With that, her vision went blurry, and the world seemed to tilt under her. She was back at her hollow again, staring up at the dark night sky and its multitude of stars. As she’d faded out from her Dream, she’d heard Jay leave her with a few last words on the subject.
You have been working and trying so hard, for so long... to find yourself, to find your people, to find your path. You want to do. But this thing you want to do... it isn’t really about you.
Aila decided to spend her night in the hollow again, since the weather was relatively nice and it was already late. A night flight in the clear, cold air would have been nice to clear her mind after her experience, but she was too tired for it.
In the morning, she woke to see a little jay sitting on the edge of the rock again. She smiled and reached up to it, but this one knew more caution and flew away.
“Ah well,” she sighed.
On her flight back to Montpellier, she pondered the words of Jay, and fit them together with Kuléo’s. There was something she was doing wrong, and it had to do with her apparent tendency, little as she liked to admit to it, to charge in and do. Aila knew it was right when she thought about it though; she had always been a do-er. It made her think a little about Dr. Halalo’s gold, too–this sort of work never worked out, long term, if your intentions were wrong, pure or not.
So there was joy and wonder in the world already. Why was no one else seeing it? She wanted to bring more magic to people, make them see what was right under their eyes. Give them something they couldn’t ignore.
And then she had it. What she had done wrong. She didn’t want to bring magic to people, to give them new dreams, new directions... all influenced by her. Aila could see it clearly now. The joy and wonder and magic in the world weren’t defined by wings growing, by amazing art, by amazing stories.

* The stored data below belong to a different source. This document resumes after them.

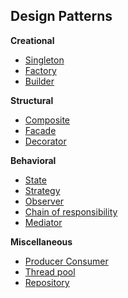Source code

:## Design Patterns

**Creational**
- [Singleton](./singleton/)
- [Factory](./factory/)
- [Builder](./builder/)

**Structural**
- [Composite](./composite/)
- [Facade](./facade/)
- [Decorator](./decorator/)

**Behavioral**
- [State](./state/)
- [Strategy](./strategy/)
- [Observer](./observer/)
- [Chain of responsibility](./chainofresponsbility/)
- [Mediator](./mediator)

**Miscellaneous**
- [Producer Consumer](./producerconsumer/)
- [Thread pool](./threadpool/)
- [Repository](./respository/)
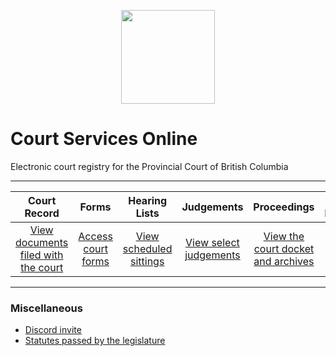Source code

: <p align="center">
<img width="150" height="150" src="https://cdn.discordapp.com/attachments/824471788980404234/928871221066600478/images.png">
</p>

# Court Services Online 
Electronic court registry for the Provincial Court of British Columbia

---

| Court Record | Forms | Hearing Lists | Judgements | Proceedings | Rules of Procedure | Submissions | Transcripts |
| :---: | :---: | :---: | :---: | :---: | :---: | :---: | :---: |
| [View documents filed with the court](https://github.com/koala4lif/Provincial-Court-of-British-Columbia/tree/main/Court%20Record) | [Access court forms](https://github.com/koala4lif/Provincial-Court-of-British-Columbia/blob/main/Forms.md) | [View scheduled sittings](https://github.com/koala4lif/Provincial-Court-of-British-Columbia/blob/main/Hearing%20List.md) | [View select judgements](https://github.com/koala4lif/Provincial-Court-of-British-Columbia/tree/main/Judgements) | [View the court docket and archives](https://github.com/koala4lif/Provincial-Court-of-British-Columbia/blob/main/Proceedings.md) | [View the court's rules of procedure](https://github.com/koala4lif/Provincial-Court-of-British-Columbia/blob/main/Rules%20of%20Procedure.md) | [Access submission terminals](https://github.com/koala4lif/Provincial-Court-of-British-Columbia/blob/main/Submissions.md) | [View transcripts of select proceedings](https://github.com/koala4lif/Provincial-Court-of-British-Columbia/tree/main/Transcripts) |

---

### Miscellaneous 
- [Discord invite](https://discord.gg/FmEEFEJWeC)
- [Statutes passed by the legislature](https://github.com/koala4lif/Provincial-Court-of-British-Columbia/blob/main/Statutes.md)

They were defined by dreams.
The dreams of all those people were the most precious and joyous things in the world, to those people. How could she possibly bring it all to them? Their dreams were already inside, and the sadness and that lack of wonder she wanted to cure was from people giving up their dreams. What would it be like to have one’s deepest dreams and desires fulfilled suddenly? She knew, firsthand. What would it be like to watch everyone else’s deepest dreams and desires fulfilled, easy as slicing butter with a hot knife? Everyone lining up around the block... come one, come all, make your dreams real.
Aila cried aloud at the rightness of this thought suddenly in her mind, flying free more than she ever had before. It really wasn’t about her. All this time, she had been fighting for her own lost and then found-again dreams. She had been denied the magic she needed so badly, and had had to fight for it. But that was her struggle, the magic she had needed. And now, she would simply be the catalyst.
The patterns that she had seen in everything in that wild flight, the second sight, appeared to her as a great river. But instead of struggling upstream against it, she would join the current, join the flow, and joyously guide any others who wished. Aila thought back to her conversation so long ago, at the farm, about not trying to bend nature to one’s will. It applied here as well, she as a bridge between that natural, flowing world, and tanau, speaking beings, who can speak magic to the world. She would give them the means, and when she jumped at the great waterfall and flew into the distance, all the others would have that chance, too. But it would be their flight. Their dreams. Their sorrows. She would not give them a fish, she would teach them to fish.
Now she knew what her Temple was for, and what it wanted of her.